Connect First Credit Union was created in November 2015 with the amalgamation of First Calgary Financial and Chinook Financial. The expanded company now employs about 600 people, making it the second largest credit union in Alberta. But to maintain their neighbourhood identity, individual branches have retained their original branding.
It's a sign of Connect First Credit Union's enduring commitment to the community. And for Gwozdecki, sharing that community spirit is one of the most rewarding aspects of working there. "I was looking for a company that helps look after the city we live in," he says.
"Community involvement was a big reason I came here, and it's the reason that I've stayed."
As part of his job, Gwozdecki has given presentations on personal finance and home buying for local organizations that assist lower-income Calgarians, like Attainable Homes Calgary. In his work with another agency, Momentum, which gives people the tools to get out of poverty, he has provided information that helps people avoid high-interest payday loan companies. "We give them a better option and we educate them," he says. "We've seen a lot of good outcomes from that program."

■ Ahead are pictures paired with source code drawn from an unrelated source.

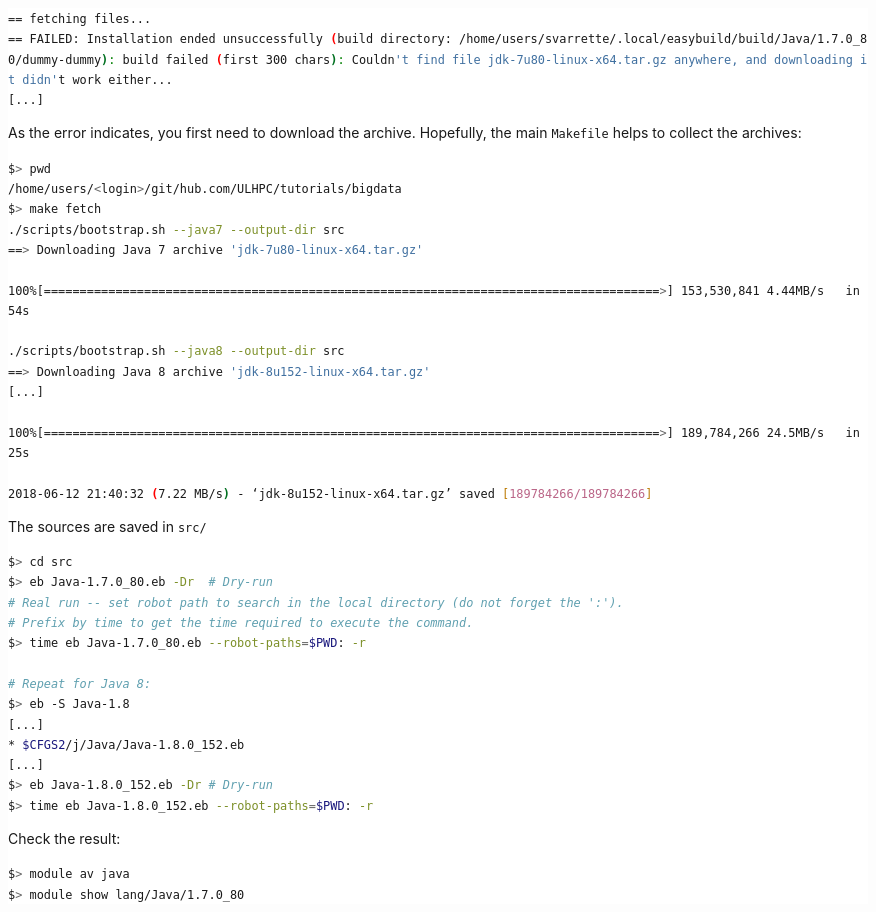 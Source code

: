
 ``` bash
== fetching files...
== FAILED: Installation ended unsuccessfully (build directory: /home/users/svarrette/.local/easybuild/build/Java/1.7.0_80/dummy-dummy): build failed (first 300 chars): Couldn't find file jdk-7u80-linux-x64.tar.gz anywhere, and downloading it didn't work either...
[...]
```

As the error indicates, you first need to download the archive.
Hopefully, the main `Makefile` helps to collect the archives:

``` bash
$> pwd
/home/users/<login>/git/hub.com/ULHPC/tutorials/bigdata
$> make fetch
./scripts/bootstrap.sh --java7 --output-dir src
==> Downloading Java 7 archive 'jdk-7u80-linux-x64.tar.gz'

100%[======================================================================================>] 153,530,841 4.44MB/s   in 54s

./scripts/bootstrap.sh --java8 --output-dir src
==> Downloading Java 8 archive 'jdk-8u152-linux-x64.tar.gz'
[...]

100%[======================================================================================>] 189,784,266 24.5MB/s   in 25s

2018-06-12 21:40:32 (7.22 MB/s) - ‘jdk-8u152-linux-x64.tar.gz’ saved [189784266/189784266]
```

The sources are saved in `src/`

```bash
$> cd src
$> eb Java-1.7.0_80.eb -Dr  # Dry-run
# Real run -- set robot path to search in the local directory (do not forget the ':').
# Prefix by time to get the time required to execute the command.
$> time eb Java-1.7.0_80.eb --robot-paths=$PWD: -r

# Repeat for Java 8:
$> eb -S Java-1.8
[...]
* $CFGS2/j/Java/Java-1.8.0_152.eb
[...]
$> eb Java-1.8.0_152.eb -Dr # Dry-run
$> time eb Java-1.8.0_152.eb --robot-paths=$PWD: -r
```

Check the result:

```bash
$> module av java
$> module show lang/Java/1.7.0_80
```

As a Connect First Credit Union employee, he also appreciates the support it provides for employee education and training. He recently completed part-time classes for the Canadian Investment Funds Course, and the cost was covered by the company.
The credit union pays up to $1,200 a year for career-related courses and programs, says Jackie Barber, Senior Vice-President for Shared Services, who oversees the company's Human Resources and Talent Management teams. But through an additional $250 annual subsidy, Connect First Credit Union also encourages its people to expand their horizons through education in other areas.
It's part of an overall effort to create a corporate culture that engages and inspires employees - and adds a good dose of fun. In the wake of the amalgamation, an employee-led culture committee is playing a key role in making that a reality. "It's very important to us," says Barber, "that we're creating programs and policies that our employees value."
The corporate culture is built on four fundamental values, she adds: "Make it easy" challenges employees to simplify things and collaborate to make procedures more effective. "Take charge" encourages them to take ownership and offer opinions. "Think big" speaks to a spirit of innovation. And "Act local" underlines the credit union's ties to the community and its celebration of diversity.
Barber says Connect First Credit Union is also committed to making money make a difference for its members and its employees. It's one of the few companies in the province with a "living wage policy" that pegs entry-level pay at $15.08 an hour plus a comprehensive and competitive benefits package. The amount is well above Alberta's $11.20 per hour minimum and is calculated by an independent body. The employee benefits package also includes a mortgage rate discount. "Most financial institutions have taken that away," says Barber. "But we deliberately discerned that that's important to our people."
In a slow economy still struggling with depressed oil prices, Connect First Credit Union went against the grain in 2015 by posting the best financial results in its history. It's also attracting talented candidates who may not have considered a banking career before. Barber says the credit union looks for employees who reflect its four fundamental values. They should be curious, not afraid to experiment, and, as leaders, should tolerate both failure and success. "We definitely hire for cultural fit as much as we do around skills and experience," she adds. "We want to energize people behind one single culture."